THE TASK -
Copy every line in the records below that contains the word "ほんとう".

Records drawn from a dataset -

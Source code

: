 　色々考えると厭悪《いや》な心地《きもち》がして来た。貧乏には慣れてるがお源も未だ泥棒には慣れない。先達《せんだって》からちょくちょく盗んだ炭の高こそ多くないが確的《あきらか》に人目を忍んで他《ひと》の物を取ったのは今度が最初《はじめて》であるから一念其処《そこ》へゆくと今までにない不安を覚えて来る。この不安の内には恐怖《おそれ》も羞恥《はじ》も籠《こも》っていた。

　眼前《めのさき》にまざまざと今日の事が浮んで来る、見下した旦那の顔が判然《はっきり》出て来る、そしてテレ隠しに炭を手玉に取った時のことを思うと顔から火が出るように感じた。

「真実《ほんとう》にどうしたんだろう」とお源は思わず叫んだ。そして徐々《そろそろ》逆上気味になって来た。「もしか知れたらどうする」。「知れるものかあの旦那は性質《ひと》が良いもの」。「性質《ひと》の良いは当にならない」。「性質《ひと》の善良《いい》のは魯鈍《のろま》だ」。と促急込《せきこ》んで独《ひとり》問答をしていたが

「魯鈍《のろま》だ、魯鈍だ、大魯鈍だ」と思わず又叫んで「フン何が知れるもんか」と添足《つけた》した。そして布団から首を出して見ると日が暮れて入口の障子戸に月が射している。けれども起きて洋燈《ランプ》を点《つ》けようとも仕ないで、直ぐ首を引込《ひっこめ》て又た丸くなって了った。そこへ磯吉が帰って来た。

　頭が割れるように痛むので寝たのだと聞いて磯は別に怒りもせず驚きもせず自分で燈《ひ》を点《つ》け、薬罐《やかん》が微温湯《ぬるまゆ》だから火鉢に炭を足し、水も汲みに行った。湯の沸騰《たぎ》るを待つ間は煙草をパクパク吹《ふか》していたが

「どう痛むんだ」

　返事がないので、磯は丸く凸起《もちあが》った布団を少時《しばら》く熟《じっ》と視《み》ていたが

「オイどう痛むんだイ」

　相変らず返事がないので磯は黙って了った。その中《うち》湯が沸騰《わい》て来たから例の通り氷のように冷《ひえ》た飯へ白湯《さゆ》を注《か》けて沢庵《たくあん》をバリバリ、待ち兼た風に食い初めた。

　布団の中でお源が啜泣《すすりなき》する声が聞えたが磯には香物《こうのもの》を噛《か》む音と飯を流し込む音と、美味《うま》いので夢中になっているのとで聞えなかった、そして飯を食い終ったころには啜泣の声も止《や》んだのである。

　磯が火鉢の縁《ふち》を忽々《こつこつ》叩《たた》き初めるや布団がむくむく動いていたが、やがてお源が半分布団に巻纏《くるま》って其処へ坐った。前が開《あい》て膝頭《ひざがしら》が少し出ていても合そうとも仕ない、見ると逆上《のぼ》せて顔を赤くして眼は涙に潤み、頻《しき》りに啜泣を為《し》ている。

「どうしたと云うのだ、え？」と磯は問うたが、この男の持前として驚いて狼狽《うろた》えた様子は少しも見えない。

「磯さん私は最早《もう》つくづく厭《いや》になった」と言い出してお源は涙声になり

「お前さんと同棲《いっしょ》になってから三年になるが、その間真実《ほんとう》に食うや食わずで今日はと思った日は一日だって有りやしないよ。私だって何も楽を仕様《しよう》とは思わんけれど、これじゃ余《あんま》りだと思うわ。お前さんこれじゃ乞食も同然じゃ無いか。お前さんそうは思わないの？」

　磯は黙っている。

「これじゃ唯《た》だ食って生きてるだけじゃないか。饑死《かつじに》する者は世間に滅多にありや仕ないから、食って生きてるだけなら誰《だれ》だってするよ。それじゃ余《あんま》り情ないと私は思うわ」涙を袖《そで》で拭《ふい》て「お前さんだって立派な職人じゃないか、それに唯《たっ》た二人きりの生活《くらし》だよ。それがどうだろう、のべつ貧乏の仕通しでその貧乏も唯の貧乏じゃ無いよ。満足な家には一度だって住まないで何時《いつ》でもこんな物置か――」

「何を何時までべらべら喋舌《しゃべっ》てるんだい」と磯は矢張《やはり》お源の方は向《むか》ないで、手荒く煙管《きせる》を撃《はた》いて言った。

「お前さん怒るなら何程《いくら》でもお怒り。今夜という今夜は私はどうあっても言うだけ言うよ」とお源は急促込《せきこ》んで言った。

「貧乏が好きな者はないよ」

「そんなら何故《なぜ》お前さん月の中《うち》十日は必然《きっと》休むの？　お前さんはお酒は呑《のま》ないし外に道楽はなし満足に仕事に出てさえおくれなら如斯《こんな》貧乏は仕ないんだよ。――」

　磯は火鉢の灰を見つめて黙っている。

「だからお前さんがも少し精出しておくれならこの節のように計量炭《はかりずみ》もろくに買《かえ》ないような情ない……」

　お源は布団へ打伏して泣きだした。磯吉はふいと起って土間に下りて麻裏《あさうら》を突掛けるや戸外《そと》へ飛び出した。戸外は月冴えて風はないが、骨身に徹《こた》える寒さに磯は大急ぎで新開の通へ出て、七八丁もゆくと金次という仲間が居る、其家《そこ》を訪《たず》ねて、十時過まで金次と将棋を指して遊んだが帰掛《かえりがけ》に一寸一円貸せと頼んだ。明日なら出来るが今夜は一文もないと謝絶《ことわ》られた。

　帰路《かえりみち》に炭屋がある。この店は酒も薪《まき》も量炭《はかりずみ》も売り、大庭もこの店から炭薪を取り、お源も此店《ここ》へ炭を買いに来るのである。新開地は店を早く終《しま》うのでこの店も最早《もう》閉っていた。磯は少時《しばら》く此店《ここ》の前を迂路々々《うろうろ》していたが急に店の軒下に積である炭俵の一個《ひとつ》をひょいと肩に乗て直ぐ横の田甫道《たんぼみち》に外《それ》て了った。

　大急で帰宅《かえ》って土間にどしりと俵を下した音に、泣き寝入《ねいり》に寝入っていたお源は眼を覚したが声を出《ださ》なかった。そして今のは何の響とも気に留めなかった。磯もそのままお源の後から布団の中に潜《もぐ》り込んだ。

RESPONSE TO THIS TASK -
「真実《ほんとう》にどうしたんだろう」とお源は思わず叫んだ。そして徐々《そろそろ》逆上気味になって来た。「もしか知れたらどうする」。「知れるものかあの旦那は性質《ひと》が良いもの」。「性質《ひと》の良いは当にならない」。「性質《ひと》の善良《いい》のは魯鈍《のろま》だ」。と促急込《せきこ》んで独《ひとり》問答をしていたが
「お前さんと同棲《いっしょ》になってから三年になるが、その間真実《ほんとう》に食うや食わずで今日はと思った日は一日だって有りやしないよ。私だって何も楽を仕様《しよう》とは思わんけれど、これじゃ余《あんま》りだと思うわ。お前さんこれじゃ乞食も同然じゃ無いか。お前さんそうは思わないの？」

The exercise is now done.